The Future of Searching
Session coordinator: Martin Lhoták, Academy of Sciences Library
Time and venue: May 26, 8:30 AM - 12:40 PM, Vencovsky Aula
What Do You Find in a Network? The Change of Concept of Relevance Concerning Search Results in Social Networks
Kateřina Hronová, Charles University in Prague - Faculty of Arts - Institute of Information Studies and Librarianship, Czech Republic
Documents to download
Social networks haven’t been primarily intended for full text searching. One of their biggest strengths is user created, shared and evaluated multimedia content. Moreover, user profiles contain a large amount of personal information. Marketing experts and search engines and other tools designers realized this a few years ago. The relationship among users as well as their activity in the social network (e.g. evaluation of internet sources, products, services, publishing photos etc.) is reflected in the search algorithms. Information retrieval through the use of certain search engines (like Google, Bing) is becoming socialized and therefore personalized. This conference paper aims at the fact that ‘social searching’ changes the concept of relevance (pertinence) in the context of online information retrieval. The paper brings a comparison of search results before and after incorporating content from social networks.

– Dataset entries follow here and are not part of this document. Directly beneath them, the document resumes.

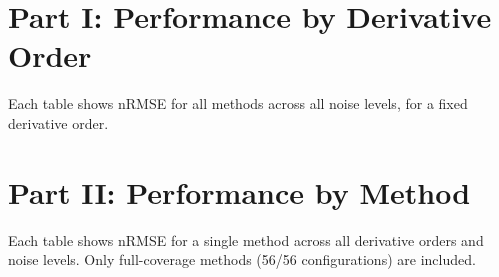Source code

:\documentclass[10pt]{article}
\begin{document}
\section{Part I: Performance by Derivative Order}

Each table shows nRMSE for all methods across all noise levels, for a fixed derivative order.


\clearpage


\section{Part II: Performance by Method}

Each table shows nRMSE for a single method across all derivative orders and noise levels. Only full-coverage methods (56/56 configurations) are included.

\end{document}
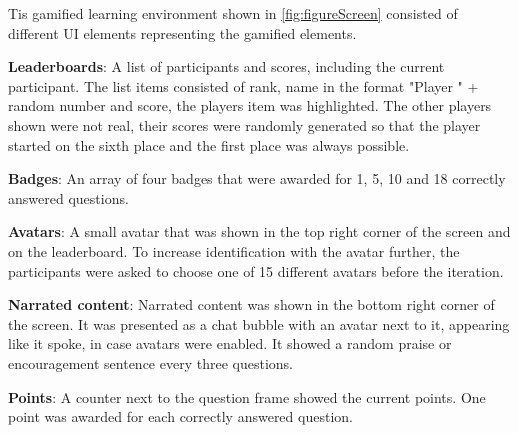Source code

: Tis gamified learning environment shown in \autoref{fig:figureScreen} consisted of different UI elements representing the gamified elements.
\begin{APAitemize}
  \item \textbf{Leaderboards}: A list of participants and scores, including the current participant. The list items consisted of rank, name in the format "Player " + random number and score, the players item was highlighted. The other players shown were not real, their scores were randomly generated so that the player started on the sixth place and the first place was always possible.
  \item \textbf{Badges}: An array of four badges that were awarded for 1, 5, 10 and 18 correctly answered questions.
  \item \textbf{Avatars}: A small avatar that was shown in the top right corner of the screen and on the leaderboard. To increase identification with the avatar further, the participants were asked to choose one of 15 different avatars before the iteration.
  \item \textbf{Narrated content}: Narrated content was shown in the bottom right corner of the screen. It was presented as a chat bubble with an avatar next to it, appearing like it spoke, in case avatars were enabled. It showed a random praise or encouragement sentence every three questions.
  \item \textbf{Points}: A counter next to the question frame showed the current points. One point was awarded for each correctly answered question.
\end{APAitemize}

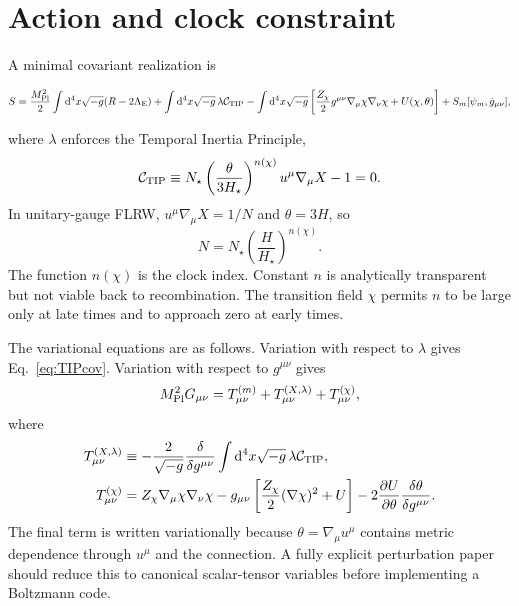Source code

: \documentclass[aps,prd,reprint,nofootinbib,superscriptaddress,longbibliography]{revtex4-2}
\newcommand{\dd}{\mathrm{d}}
\newcommand{\mpl}{M_{\rm Pl}}
\newcommand{\gt}{\tilde g}
\newcommand{\cTIP}{{\cal C}_{\rm TIP}}
\begin{document}
\section{Action and clock constraint}

A minimal covariant realization is
\begin{widetext}
\begin{equation}
  S=\frac{\mpl^2}{2}\int \dd^4x\sqrt{-g}(R-2\Lambda_{\rm E})
  +\int \dd^4x\sqrt{-g}\,\lambda\cTIP
  -\int \dd^4x\sqrt{-g}\left[\frac{Z_\chi}{2}g^{\mu\nu}\nabla_\mu\chi\nabla_\nu\chi+U(\chi,\theta)\right]
  +S_m[\psi_m,\gt_{\mu\nu}],
  \label{eq:action}
\end{equation}
\end{widetext}
where $\lambda$ enforces the Temporal Inertia Principle,
\begin{equation}
  \cTIP\equiv N_\star\left(\frac{\theta}{3H_\star}\right)^{n(\chi)}u^\mu\nabla_\mu X-1=0 .
  \label{eq:TIPcov}
\end{equation}
In unitary-gauge FLRW, $u^\mu\nabla_\mu X=1/N$ and $\theta=3H$, so
\begin{equation}
  N=N_\star\left(\frac{H}{H_\star}\right)^{n(\chi)} .
  \label{eq:TIPlapse}
\end{equation}
The function $n(\chi)$ is the clock index.  Constant $n$ is analytically transparent but not viable back to recombination.  The transition field $\chi$ permits $n$ to be large only at late times and to approach zero at early times.

The variational equations are as follows.  Variation with respect to $\lambda$ gives Eq.~\eqref{eq:TIPcov}.  Variation with respect to $g^{\mu\nu}$ gives
\begin{equation}
  \mpl^2 G_{\mu\nu}=T^{(m)}_{\mu\nu}+T^{(X,\lambda)}_{\mu\nu}+T^{(\chi)}_{\mu\nu},
  \label{eq:Einstein}
\end{equation}
where
\begin{align}
  T^{(X,\lambda)}_{\mu\nu}&\equiv -\frac{2}{\sqrt{-g}}\frac{\delta}{\delta g^{\mu\nu}}
  \int \dd^4x\sqrt{-g}\,\lambda\cTIP,\\
  T^{(\chi)}_{\mu\nu}&=Z_\chi\nabla_\mu\chi\nabla_\nu\chi
  -g_{\mu\nu}\left[\frac{Z_\chi}{2}(\nabla\chi)^2+U\right]
  -2\frac{\partial U}{\partial\theta}\frac{\delta\theta}{\delta g^{\mu\nu}} .
\end{align}
The final term is written variationally because $\theta=\nabla_\mu u^\mu$ contains metric dependence through $u^\mu$ and the connection.  A fully explicit perturbation paper should reduce this to canonical scalar-tensor variables before implementing a Boltzmann code.
\end{document}
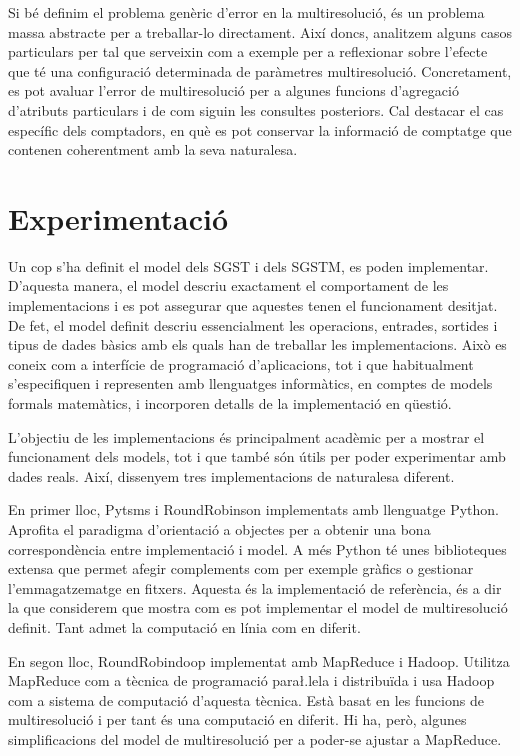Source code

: Si bé definim el problema genèric d'error en la multiresolució, és un
problema massa abstracte per a treballar-lo directament. Així doncs,
analitzem alguns casos particulars per tal que serveixin com a exemple
per a reflexionar sobre l'efecte que té una configuració determinada
de paràmetres multiresolució. Concretament, es pot avaluar l'error de
multiresolució per a algunes funcions d'agregació d'atributs
particulars i de com siguin les consultes posteriors. Cal destacar el
cas específic dels comptadors, en què es pot conservar la informació
de comptatge que contenen coherentment amb la seva naturalesa.



\section{Experimentació}


Un cop s'ha definit el model dels \gls{SGST} i dels \gls{SGSTM}, es
poden implementar. D'aquesta manera, el model descriu exactament el
comportament de les implementacions i es pot assegurar que aquestes
tenen el funcionament desitjat.  De fet, el model definit descriu
essencialment les operacions, entrades, sortides i tipus de dades
bàsics amb els quals han de treballar les implementacions. Això es
coneix com a interfície de programació d'aplicacions, tot i que
habitualment s'especifiquen i representen amb llenguatges informàtics,
en comptes de models formals matemàtics, i incorporen detalls de la
implementació en qüestió.


L'objectiu de les implementacions és principalment acadèmic per a
mostrar el funcionament dels models, tot i que també són útils per
poder experimentar amb dades reals. Així, dissenyem tres
implementacions de naturalesa diferent. 



En primer lloc, Pytsms i RoundRobinson implementats amb llenguatge
Python.  Aprofita el paradigma d'orientació a objectes per a obtenir
una bona correspondència entre implementació i model. A més Python té
unes biblioteques extensa que permet afegir complements com per
exemple gràfics o gestionar l'emmagatzematge en fitxers.  Aquesta és
la implementació de referència, és a dir la que considerem que mostra
com es pot implementar el model de multiresolució definit.  Tant admet
la computació en línia com en diferit.

En segon lloc, RoundRobindoop implementat amb MapReduce i
Hadoop. Utilitza MapReduce com a tècnica de programació para\l.lela i
distribuïda i usa Hadoop com a sistema de computació d'aquesta
tècnica. Està basat en les funcions de multiresolució i per tant és
una computació en diferit. Hi ha, però, algunes simplificacions del
model de multiresolució per a poder-se ajustar a MapReduce.


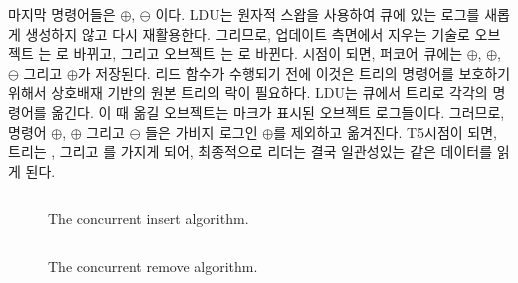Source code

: 마지막 명령어들은 $\oplus$, $\ominus$ 이다. 
LDU는 원자적 스왑을 사용하여 큐에 있는 로그를 새롭게 생성하지 않고 다시 재활용한다. 
그리므로, 업데이트 측면에서 지우는 기술로
 오브젝트 는 로 바뀌고, 그리고 오브젝트 는
로 바뀐다. 
 시점이 되면, 퍼코어 큐에는 $\oplus$, $\oplus$, $\ominus$ 
그리고 $\oplus$가 저장된다. 
리드 함수가 수행되기 전에 이것은 트리의 명령어를 보호하기 위해서
상호배재 기반의 원본 트리의 락이 필요하다. 
LDU는 큐에서 트리로 각각의 명령어를 옮긴다. 이 때 옮길 오브젝트는 마크가 표시된 
오브젝트 로그들이다.
그러므로, 명령어 $\oplus$, $\oplus$ 그리고 $\ominus$
들은 가비지 로그인 $\oplus$를 제외하고 옮겨진다. 
T5시점이 되면, 트리는 ,  그리고 를 가지게 되어, 
최종적으로 리더는 결국 일관성있는 같은 데이터를 읽게 된다. 

\begin{figure}[h]
\begin{center}
\inputminted[linenos,fontsize=\footnotesize, tabsize=4]{c}{src/ldu_logical_a.c}
\end{center}
\caption{The \LDU concurrent insert algorithm. }
\label{fig:gldulogicalupdate}
\end{figure}


\begin{figure}[h]
\begin{center}
\inputminted[linenos,fontsize=\footnotesize, tabsize=4]{c}{src/ldu_logical_b.c}
\end{center}
\caption{The \LDU concurrent remove algorithm.}
\label{fig:gldulogicalupdate}
\end{figure}


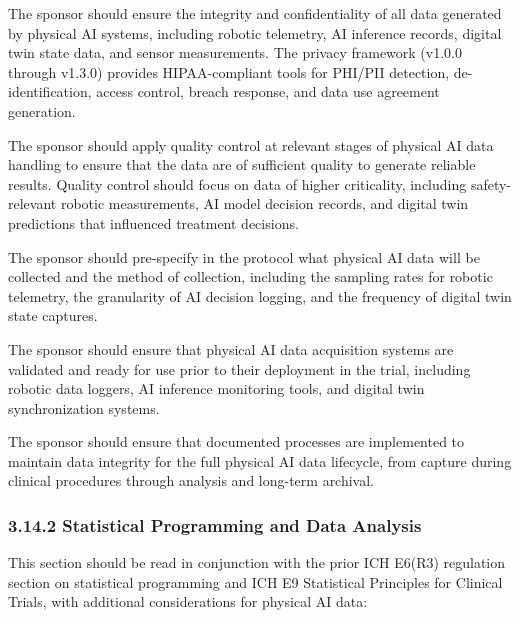 \documentclass[11pt]{article}
\begin{document}
\begin{description}[leftmargin=2.5cm,style=sameline]

\item[(a)] The sponsor should ensure the integrity and confidentiality of all data generated by physical AI systems, including robotic telemetry, AI inference records, digital twin state data, and sensor measurements. The privacy framework (v1.0.0 through v1.3.0) provides HIPAA-compliant tools for PHI/PII detection, de-identification, access control, breach response, and data use agreement generation.

\item[(b)] The sponsor should apply quality control at relevant stages of physical AI data handling to ensure that the data are of sufficient quality to generate reliable results. Quality control should focus on data of higher criticality, including safety-relevant robotic measurements, AI model decision records, and digital twin predictions that influenced treatment decisions.

\item[(c)] The sponsor should pre-specify in the protocol what physical AI data will be collected and the method of collection, including the sampling rates for robotic telemetry, the granularity of AI decision logging, and the frequency of digital twin state captures.

\item[(d)] The sponsor should ensure that physical AI data acquisition systems are validated and ready for use prior to their deployment in the trial, including robotic data loggers, AI inference monitoring tools, and digital twin synchronization systems.

\item[(e)] The sponsor should ensure that documented processes are implemented to maintain data integrity for the full physical AI data lifecycle, from capture during clinical procedures through analysis and long-term archival.

\end{description}

\subsubsection{3.14.2 Statistical Programming and Data Analysis}

This section should be read in conjunction with the prior ICH E6(R3) regulation section on statistical programming and ICH E9 Statistical Principles for Clinical Trials, with additional considerations for physical AI data:
\end{document}
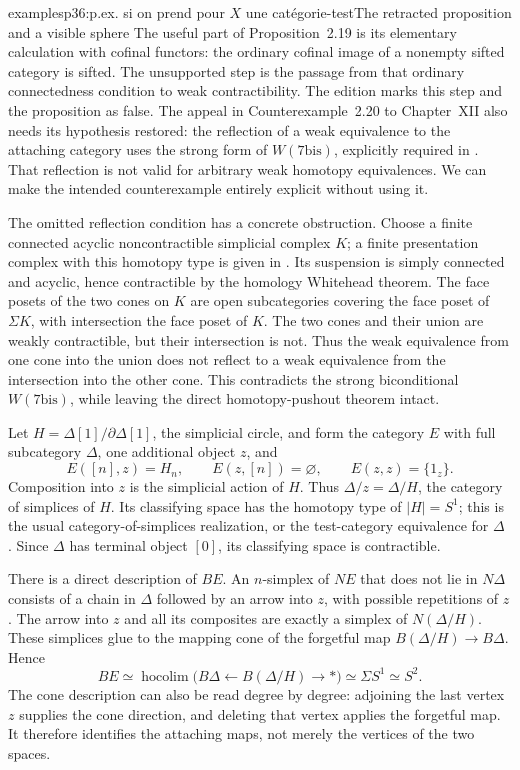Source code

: \begin{dcomment}{examples}{p36:p.ex. si on prend pour $X$ une catégorie-test}{The retracted proposition and a visible sphere}
The useful part of Proposition~2.19 is its elementary calculation with cofinal functors: the ordinary cofinal image of a nonempty sifted category is sifted. The unsupported step is the passage from that ordinary connectedness condition to weak contractibility. The edition marks this step and the proposition as false. The appeal in Counterexample~2.20 to Chapter~XII also needs its hypothesis restored: the reflection of a weak equivalence to the attaching category uses the strong form of $W(7\mathrm{bis})$, explicitly required in \citet[Chapter~XII, Section~V.3.4, Corollary~4, note~104]{Grothendieck1990XII}. That reflection is not valid for arbitrary weak homotopy equivalences. We can make the intended counterexample entirely explicit without using it.

The omitted reflection condition has a concrete obstruction. Choose a finite connected acyclic noncontractible simplicial complex $K$; a finite presentation complex with this homotopy type is given in \citet[Example~2.38 and Theorem~2C.5]{Hatcher2002}. Its suspension is simply connected and acyclic, hence contractible by the homology Whitehead theorem. The face posets of the two cones on $K$ are open subcategories covering the face poset of $\Sigma K$, with intersection the face poset of $K$. The two cones and their union are weakly contractible, but their intersection is not. Thus the weak equivalence from one cone into the union does not reflect to a weak equivalence from the intersection into the other cone. This contradicts the strong biconditional $W(7\mathrm{bis})$, while leaving the direct homotopy-pushout theorem intact.

Let $H=\Delta[1]/\partial\Delta[1]$, the simplicial circle, and form the category $E$ with full subcategory $\Delta$, one additional object $z$, and
\[
 E([n],z)=H_n,\qquad E(z,[n])=\varnothing,
 \qquad E(z,z)=\{1_z\}.
\]
Composition into $z$ is the simplicial action of $H$. Thus $\Delta/z=\Delta/H$, the category of simplices of $H$. Its classifying space has the homotopy type of $|H|=S^1$; this is the usual category-of-simplices realization, or the test-category equivalence for $\Delta$ \citep[Proposition~1.7.14]{Maltsiniotis2020}. Since $\Delta$ has terminal object $[0]$, its classifying space is contractible.

There is a direct description of $B E$. An $n$-simplex of $N E$ that does not lie in $N\Delta$ consists of a chain in $\Delta$ followed by an arrow into $z$, with possible repetitions of $z$. The arrow into $z$ and all its composites are exactly a simplex of $N(\Delta/H)$. These simplices glue to the mapping cone of the forgetful map $B(\Delta/H)\longrightarrow B\Delta$. Hence
\[
 B E\simeq\operatorname{hocolim}\bigl(B\Delta\longleftarrow
 B(\Delta/H)\longrightarrow *\bigr)\simeq\Sigma S^1\simeq S^2.
\]
The cone description can also be read degree by degree: adjoining the last vertex $z$ supplies the cone direction, and deleting that vertex applies the forgetful map. It therefore identifies the attaching maps, not merely the vertices of the two spaces.


\end{dcomment}
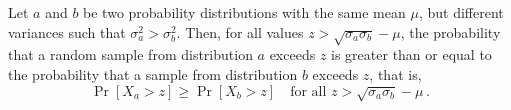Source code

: %
\begin{lemma}
\label{lemma-same_mean_different_variance_bound}
Let \( a \) and \( b \) be two probability distributions with the same mean \( \mu \), but different variances such that \( \sigma_a^2 > \sigma_b^2 \). 
%
Then, for all values \( z > \sqrt{\sigma_a \sigma_b} - \mu \), the probability that a random sample from distribution \( a \) exceeds \( z \) is greater than or equal to the probability that a sample from distribution \( b \) exceeds \( z \), that is,
%
\begin{equation}
    \Pr[X_a > z] \geq \Pr[X_b > z] \quad \text{for all } z > \sqrt{\sigma_a \sigma_b} - \mu \,.
\end{equation}
%
\end{lemma}
%
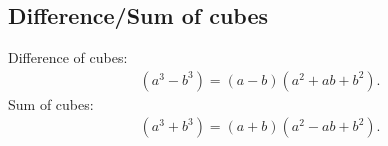 \documentclass{report}
\begin{document}
    \bigbreak \noindent \bigbreak \noindent
    \subsection{Difference/Sum of cubes}
    Difference of cubes:
    \begin{align*}
        (a^{3}-b^{3}) = (a-b)(a^{2}+ab+b^{2}) 
    .\end{align*}
    \bigbreak \noindent 
    Sum of cubes:
    \begin{align*}
        (a^{3} + b^{3}) = (a+b)(a^{2}-ab + b^{2})
    .\end{align*}


    
\end{document}
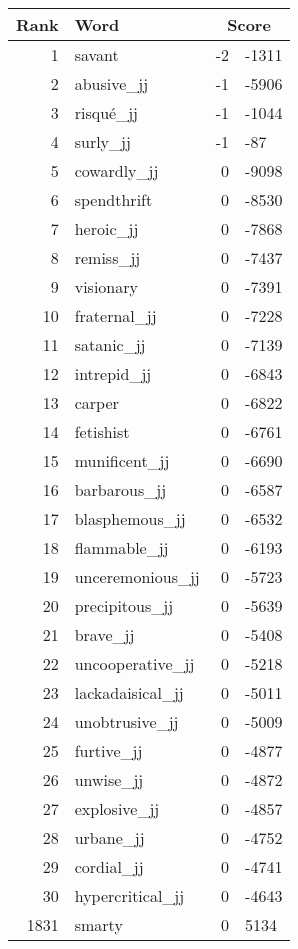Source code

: \begin{longtable}[!htbp]{| rlr@{.}l |}
    \hline
    \textbf{Rank} & \textbf{Word} & \multicolumn{2}{c|}{\textbf{Score}} \\
    \hline
    \endhead
    1 & savant & -2 & -1311 \\
    2 & abusive\_jj & -1 & -5906 \\
    3 & risqué\_jj & -1 & -1044 \\
    4 & surly\_jj & -1 & -87 \\
    5 & cowardly\_jj & 0 & -9098 \\
    6 & spendthrift & 0 & -8530 \\
    7 & heroic\_jj & 0 & -7868 \\
    8 & remiss\_jj & 0 & -7437 \\
    9 & visionary & 0 & -7391 \\
    10 & fraternal\_jj & 0 & -7228 \\
    11 & satanic\_jj & 0 & -7139 \\
    12 & intrepid\_jj & 0 & -6843 \\
    13 & carper & 0 & -6822 \\
    14 & fetishist & 0 & -6761 \\
    15 & munificent\_jj & 0 & -6690 \\
    16 & barbarous\_jj & 0 & -6587 \\
    17 & blasphemous\_jj & 0 & -6532 \\
    18 & flammable\_jj & 0 & -6193 \\
    19 & unceremonious\_jj & 0 & -5723 \\
    20 & precipitous\_jj & 0 & -5639 \\
    21 & brave\_jj & 0 & -5408 \\
    22 & uncooperative\_jj & 0 & -5218 \\
    23 & lackadaisical\_jj & 0 & -5011 \\
    24 & unobtrusive\_jj & 0 & -5009 \\
    25 & furtive\_jj & 0 & -4877 \\
    26 & unwise\_jj & 0 & -4872 \\
    27 & explosive\_jj & 0 & -4857 \\
    28 & urbane\_jj & 0 & -4752 \\
    29 & cordial\_jj & 0 & -4741 \\
    30 & hypercritical\_jj & 0 & -4643 \\
    1831 & smarty & 0 & 5134 \\

\end{longtable}
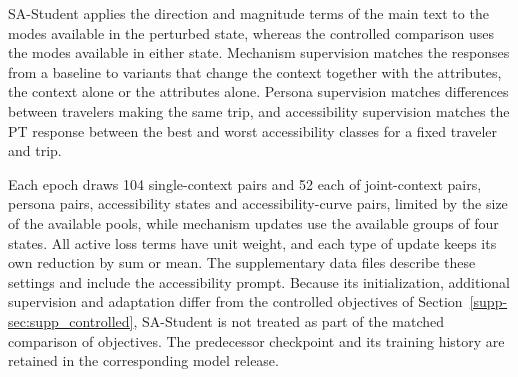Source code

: SA-Student applies the direction and magnitude terms of the main text to the modes available in the perturbed state, whereas the controlled comparison uses the modes available in either state. Mechanism supervision matches the responses from a baseline to variants that change the context together with the attributes, the context alone or the attributes alone. Persona supervision matches differences between travelers making the same trip, and accessibility supervision matches the PT response between the best and worst accessibility classes for a fixed traveler and trip.

Each epoch draws 104 single-context pairs and 52 each of joint-context pairs, persona pairs, accessibility states and accessibility-curve pairs, limited by the size of the available pools, while mechanism updates use the available groups of four states. All active loss terms have unit weight, and each type of update keeps its own reduction by sum or mean. The supplementary data files describe these settings and include the accessibility prompt. Because its initialization, additional supervision and adaptation differ from the controlled objectives of Section~\ref{supp-sec:supp_controlled}, SA-Student is not treated as part of the matched comparison of objectives. The predecessor checkpoint and its training history are retained in the corresponding model release.
\FloatBarrier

Finally, it shows ways that social networks are able to change users’ search habits and behavior.
Author's professional CV
Mgr. Kateřina Hronová (born Pojerová) is a PhD. student at the Institute of Information Studies and Librarianship, Faculty of Arts, Charles University in Prague. She has worked at a nonprofit organization Neziskovky.cz as an information specialist, while also working as a freelance trainer for Elsevier B.V. She is currently on maternity leave.